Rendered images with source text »
******************************

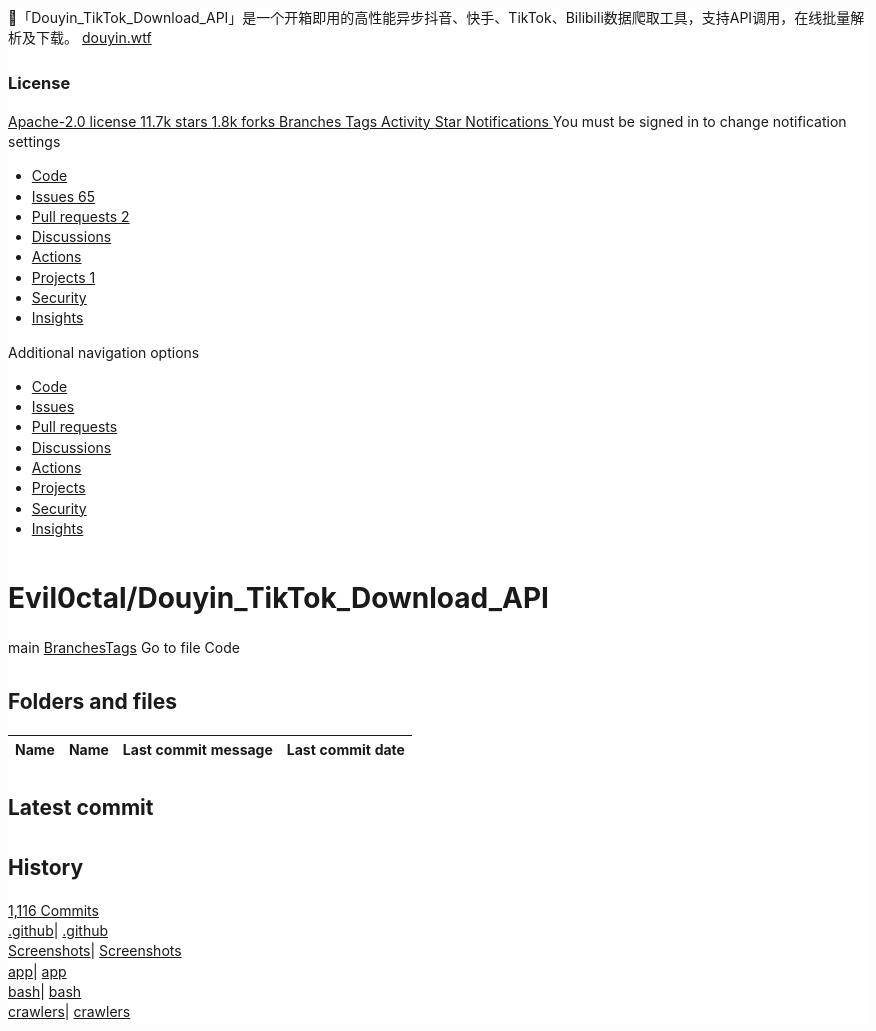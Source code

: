 
🚀「Douyin_TikTok_Download_API」是一个开箱即用的高性能异步抖音、快手、TikTok、Bilibili数据爬取工具，支持API调用，在线批量解析及下载。 
[douyin.wtf](https://douyin.wtf "https://douyin.wtf")
### License
[ Apache-2.0 license ](https://github.com/Evil0ctal/Douyin_TikTok_Download_API/blob/main/LICENSE)
[ 11.7k stars ](https://github.com/Evil0ctal/Douyin_TikTok_Download_API/stargazers) [ 1.8k forks ](https://github.com/Evil0ctal/Douyin_TikTok_Download_API/forks) [ Branches ](https://github.com/Evil0ctal/Douyin_TikTok_Download_API/branches) [ Tags ](https://github.com/Evil0ctal/Douyin_TikTok_Download_API/tags) [ Activity ](https://github.com/Evil0ctal/Douyin_TikTok_Download_API/activity)
[ Star  ](https://github.com/login?return_to=%2FEvil0ctal%2FDouyin_TikTok_Download_API)
[ Notifications ](https://github.com/login?return_to=%2FEvil0ctal%2FDouyin_TikTok_Download_API) You must be signed in to change notification settings
  * [ Code ](https://github.com/Evil0ctal/Douyin_TikTok_Download_API)
  * [ Issues 65 ](https://github.com/Evil0ctal/Douyin_TikTok_Download_API/issues)
  * [ Pull requests 2 ](https://github.com/Evil0ctal/Douyin_TikTok_Download_API/pulls)
  * [ Discussions ](https://github.com/Evil0ctal/Douyin_TikTok_Download_API/discussions)
  * [ Actions ](https://github.com/Evil0ctal/Douyin_TikTok_Download_API/actions)
  * [ Projects 1 ](https://github.com/Evil0ctal/Douyin_TikTok_Download_API/projects)
  * [ Security ](https://github.com/Evil0ctal/Douyin_TikTok_Download_API/security)
  * [ Insights ](https://github.com/Evil0ctal/Douyin_TikTok_Download_API/pulse)


Additional navigation options
  * [ Code  ](https://github.com/Evil0ctal/Douyin_TikTok_Download_API)
  * [ Issues  ](https://github.com/Evil0ctal/Douyin_TikTok_Download_API/issues)
  * [ Pull requests  ](https://github.com/Evil0ctal/Douyin_TikTok_Download_API/pulls)
  * [ Discussions  ](https://github.com/Evil0ctal/Douyin_TikTok_Download_API/discussions)
  * [ Actions  ](https://github.com/Evil0ctal/Douyin_TikTok_Download_API/actions)
  * [ Projects  ](https://github.com/Evil0ctal/Douyin_TikTok_Download_API/projects)
  * [ Security  ](https://github.com/Evil0ctal/Douyin_TikTok_Download_API/security)
  * [ Insights  ](https://github.com/Evil0ctal/Douyin_TikTok_Download_API/pulse)


# Evil0ctal/Douyin_TikTok_Download_API
main
[Branches](https://github.com/Evil0ctal/Douyin_TikTok_Download_API/branches)[Tags](https://github.com/Evil0ctal/Douyin_TikTok_Download_API/tags)
[](https://github.com/Evil0ctal/Douyin_TikTok_Download_API/branches)[](https://github.com/Evil0ctal/Douyin_TikTok_Download_API/tags)
Go to file
Code
## Folders and files
Name| Name| Last commit message| Last commit date  
---|---|---|---  
## Latest commit
## History
[1,116 Commits](https://github.com/Evil0ctal/Douyin_TikTok_Download_API/commits/main/)[](https://github.com/Evil0ctal/Douyin_TikTok_Download_API/commits/main/)  
[.github](https://github.com/Evil0ctal/Douyin_TikTok_Download_API/tree/main/.github ".github")| [.github](https://github.com/Evil0ctal/Douyin_TikTok_Download_API/tree/main/.github ".github")  
[Screenshots](https://github.com/Evil0ctal/Douyin_TikTok_Download_API/tree/main/Screenshots "Screenshots")| [Screenshots](https://github.com/Evil0ctal/Douyin_TikTok_Download_API/tree/main/Screenshots "Screenshots")  
[app](https://github.com/Evil0ctal/Douyin_TikTok_Download_API/tree/main/app "app")| [app](https://github.com/Evil0ctal/Douyin_TikTok_Download_API/tree/main/app "app")  
[bash](https://github.com/Evil0ctal/Douyin_TikTok_Download_API/tree/main/bash "bash")| [bash](https://github.com/Evil0ctal/Douyin_TikTok_Download_API/tree/main/bash "bash")  
[crawlers](https://github.com/Evil0ctal/Douyin_TikTok_Download_API/tree/main/crawlers "crawlers")| [crawlers](https://github.com/Evil0ctal/Douyin_TikTok_Download_API/tree/main/crawlers "crawlers")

******************************

Only lines holding the string "requests" are wanted; gather each one from the entries above.

  * [ Pull requests 2 ](https://github.com/Evil0ctal/Douyin_TikTok_Download_API/pulls)
  * [ Pull requests  ](https://github.com/Evil0ctal/Douyin_TikTok_Download_API/pulls)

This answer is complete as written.